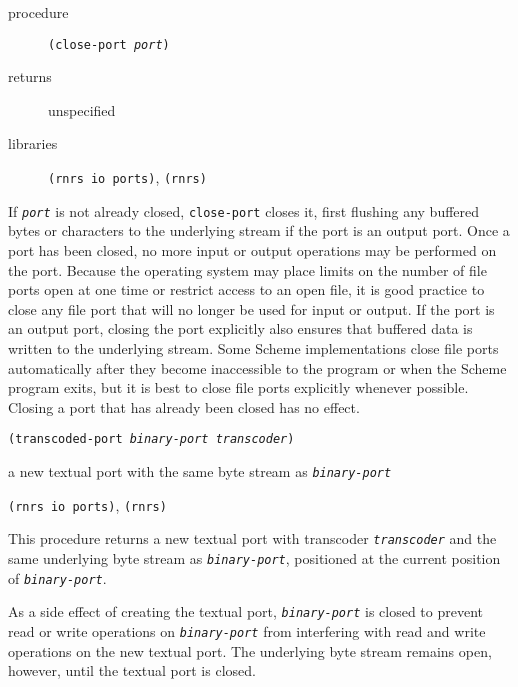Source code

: \begin{description}

\label{io_s46}\item[procedure] \texttt{(close-port \textit{port})}



\item[returns] unspecified


\item[libraries] \texttt{(rnrs io ports)}, \texttt{(rnrs)}
\end{description}


If \texttt{\textit{port}} is not already closed, \texttt{close-port} closes it,
first flushing any buffered bytes or characters to the underlying stream
if the port is an output port.
Once a port has been closed, no more input or output operations may be
performed on the port.
Because the operating system may place limits on the number of file ports open
at one time or restrict access to an open file, it is good practice to
close any file port that will no longer be used for input or output.
If the port is an output port, closing the port explicitly also ensures
that buffered data is written to the underlying stream.
Some Scheme implementations close file ports automatically after they become
inaccessible to the program or when the Scheme program exits, but it is
best to close file ports explicitly whenever possible.
Closing a port that has already been closed has no effect.


\begin{description}

\label{io_s47}\item[procedure] \texttt{(transcoded-port \textit{binary-port} \textit{transcoder})}



\item[returns] a new textual port with the same byte stream as \texttt{\textit{binary-port}}


\item[libraries] \texttt{(rnrs io ports)}, \texttt{(rnrs)}
\end{description}


This procedure returns a new textual port with transcoder \texttt{\textit{transcoder}}
and the same underlying byte stream as \texttt{\textit{binary-port}}, positioned at
the current position of \texttt{\textit{binary-port}}.


As a side effect of creating the textual port, \texttt{\textit{binary-port}} is closed
to prevent read or write operations on \texttt{\textit{binary-port}} from interfering
with read and write operations on the new textual port.
The underlying byte stream remains open, however, until the textual port
is closed.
┄┄┄┄┄┄
Task: Retype the material in full, exactly as written, and exclude the pictures.

Your response:
Source code

: \begin{description}

\label{io_s46}\item[procedure] \texttt{(close-port \textit{port})}



\item[returns] unspecified


\item[libraries] \texttt{(rnrs io ports)}, \texttt{(rnrs)}
\end{description}


If \texttt{\textit{port}} is not already closed, \texttt{close-port} closes it,
first flushing any buffered bytes or characters to the underlying stream
if the port is an output port.
Once a port has been closed, no more input or output operations may be
performed on the port.
Because the operating system may place limits on the number of file ports open
at one time or restrict access to an open file, it is good practice to
close any file port that will no longer be used for input or output.
If the port is an output port, closing the port explicitly also ensures
that buffered data is written to the underlying stream.
Some Scheme implementations close file ports automatically after they become
inaccessible to the program or when the Scheme program exits, but it is
best to close file ports explicitly whenever possible.
Closing a port that has already been closed has no effect.


\begin{description}

\label{io_s47}\item[procedure] \texttt{(transcoded-port \textit{binary-port} \textit{transcoder})}



\item[returns] a new textual port with the same byte stream as \texttt{\textit{binary-port}}


\item[libraries] \texttt{(rnrs io ports)}, \texttt{(rnrs)}
\end{description}


This procedure returns a new textual port with transcoder \texttt{\textit{transcoder}}
and the same underlying byte stream as \texttt{\textit{binary-port}}, positioned at
the current position of \texttt{\textit{binary-port}}.


As a side effect of creating the textual port, \texttt{\textit{binary-port}} is closed
to prevent read or write operations on \texttt{\textit{binary-port}} from interfering
with read and write operations on the new textual port.
The underlying byte stream remains open, however, until the textual port
is closed.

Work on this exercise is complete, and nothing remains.